In the op-ed pages of The Australian, where the likes of Kelly, Sheridan and Kenny queued up to praise Trump’s apparent victory yesterday; in The Australian Financial Review, where reactionaries like John Roskam (following the example of Alexander Downer) have detailed their support for Trump; in the fetid recesses of the Coalition backbench from where the likes of George Christensen have issued forth to declare their expertise in US electoral fraud; from glad-handing ambassador-turned-lobbyist Joe Hockey, Australia’s senior right-wingers have backed Trump’s attempt to derail the legitimate outcome of the election with all the subtlety of a Latin American dictator.
In an excellent analysis in the highly conservative UK Telegraph, that paper’s business editor Ambrose Evans-Pritchard spelt out the implications of this. Noting that Trump’s “allegation of a giant ‘fraud on the American people’ was not an off-the-cuff remark in the heat of the moment … this gambit was pre-planned”, Evans-Pritchard says “a machinery for legal guerrilla warfare has been set in motion across the battleground states and will now cause weeks of havoc.
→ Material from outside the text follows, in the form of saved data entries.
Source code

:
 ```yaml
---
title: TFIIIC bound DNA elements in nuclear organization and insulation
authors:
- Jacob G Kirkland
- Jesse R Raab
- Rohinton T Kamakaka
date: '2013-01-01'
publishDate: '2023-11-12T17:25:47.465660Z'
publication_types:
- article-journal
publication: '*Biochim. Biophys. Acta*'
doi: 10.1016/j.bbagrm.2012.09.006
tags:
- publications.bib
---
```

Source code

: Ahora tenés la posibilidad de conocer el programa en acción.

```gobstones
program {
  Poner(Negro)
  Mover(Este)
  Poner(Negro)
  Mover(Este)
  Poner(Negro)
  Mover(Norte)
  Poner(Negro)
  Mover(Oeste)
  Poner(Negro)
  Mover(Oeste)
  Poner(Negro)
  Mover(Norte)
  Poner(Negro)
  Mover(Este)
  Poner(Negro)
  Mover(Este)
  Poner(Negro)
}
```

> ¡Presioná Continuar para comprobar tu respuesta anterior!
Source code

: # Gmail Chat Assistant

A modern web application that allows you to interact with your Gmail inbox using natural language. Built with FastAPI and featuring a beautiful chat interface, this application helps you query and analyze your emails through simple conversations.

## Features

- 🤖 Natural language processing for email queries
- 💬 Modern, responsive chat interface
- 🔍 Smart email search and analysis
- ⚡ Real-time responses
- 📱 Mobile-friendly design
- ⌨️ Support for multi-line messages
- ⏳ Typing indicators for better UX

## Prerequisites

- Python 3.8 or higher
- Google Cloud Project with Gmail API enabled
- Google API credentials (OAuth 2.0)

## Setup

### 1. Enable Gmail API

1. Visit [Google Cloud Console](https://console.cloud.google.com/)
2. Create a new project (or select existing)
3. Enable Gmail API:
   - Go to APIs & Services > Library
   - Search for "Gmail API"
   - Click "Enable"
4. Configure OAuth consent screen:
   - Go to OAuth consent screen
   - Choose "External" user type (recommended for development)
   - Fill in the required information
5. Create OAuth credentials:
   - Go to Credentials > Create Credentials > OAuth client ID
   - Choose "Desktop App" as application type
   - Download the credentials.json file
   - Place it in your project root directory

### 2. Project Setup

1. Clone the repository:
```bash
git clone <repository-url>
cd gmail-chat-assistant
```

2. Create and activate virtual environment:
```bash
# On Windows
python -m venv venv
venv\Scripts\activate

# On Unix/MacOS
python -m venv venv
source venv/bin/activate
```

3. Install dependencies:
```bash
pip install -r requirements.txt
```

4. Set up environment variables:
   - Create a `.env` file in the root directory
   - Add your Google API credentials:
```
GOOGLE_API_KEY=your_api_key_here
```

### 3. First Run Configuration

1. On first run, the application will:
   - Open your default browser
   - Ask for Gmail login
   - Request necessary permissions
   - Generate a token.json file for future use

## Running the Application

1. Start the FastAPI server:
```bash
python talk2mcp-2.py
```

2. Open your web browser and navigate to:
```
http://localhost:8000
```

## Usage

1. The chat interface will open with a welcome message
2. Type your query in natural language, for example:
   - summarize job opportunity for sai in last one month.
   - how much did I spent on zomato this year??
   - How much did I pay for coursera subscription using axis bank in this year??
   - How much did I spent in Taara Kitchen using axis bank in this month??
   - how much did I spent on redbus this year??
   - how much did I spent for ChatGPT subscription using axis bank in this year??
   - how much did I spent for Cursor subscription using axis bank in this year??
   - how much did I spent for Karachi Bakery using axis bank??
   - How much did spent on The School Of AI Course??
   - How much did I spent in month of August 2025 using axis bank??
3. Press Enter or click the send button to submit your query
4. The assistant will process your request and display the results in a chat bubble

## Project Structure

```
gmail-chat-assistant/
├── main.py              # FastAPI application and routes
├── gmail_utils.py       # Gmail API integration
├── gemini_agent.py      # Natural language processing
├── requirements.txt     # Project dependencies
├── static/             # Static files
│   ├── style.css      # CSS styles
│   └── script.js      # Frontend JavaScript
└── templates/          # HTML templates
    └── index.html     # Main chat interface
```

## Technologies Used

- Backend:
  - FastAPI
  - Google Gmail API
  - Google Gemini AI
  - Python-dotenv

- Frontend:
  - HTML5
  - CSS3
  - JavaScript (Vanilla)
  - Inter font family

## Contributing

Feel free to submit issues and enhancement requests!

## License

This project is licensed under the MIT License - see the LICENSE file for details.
Have markets understood the gravity of what is unfolding?”
Indeed, have Trump’s right-wing supporters here and elsewhere understood, either? Seemingly, they have.
They have embraced the chaos that Trump represents, the deliberate, indeed systematic, well-planned undermining of democratic institutions. Enjoying Trump’s culture warrior politics has simply been a gateway drug to becoming full-fledged cheerleaders of the havoc he intends to wreak on democracy and key institutions.
In doing so, these highly-paid commentators, think tank gurus and politicians have followed a similar trajectory to tens of thousands of radicalised youths and young men online, for whom transgressive internet behaviour, meme-sharing and trolling were gateway drugs to actually embracing white supremacism, anti-Semitism, Islamophobia and fascism.
The kids came for the jokes and then started believing them. The commentators and politicians came for Trump’s culture wars, and stayed for his assault on democracy and vandalism of institutions. Something in the chaos he revels in is deeply appealing to them.
That this is at odds with the conservative values many of them claim to espouse is one thing. But to reinforce the point made by Evans-Pritchard, havoc and chaos aren’t good for business. In fact, assaulting the key institutions that prop up liberal democracy undermines the basic support systems of capitalism.
If you can attack democracy and insist only the votes for you ought to be counted, and try to appeal it to the court you stacked with partisans, why not take the same approach to, say, property rights? To the enforcement of contracts? To taxation? Once you start enforcing the law in your own interests, the basic mechanisms of capitalism break down.
In short, once you see the law not as a protection for all but a tool for you to exploit, you can guarantee someone else will end up using it to exploit you.
You want chaos? There’s plenty more where that came from.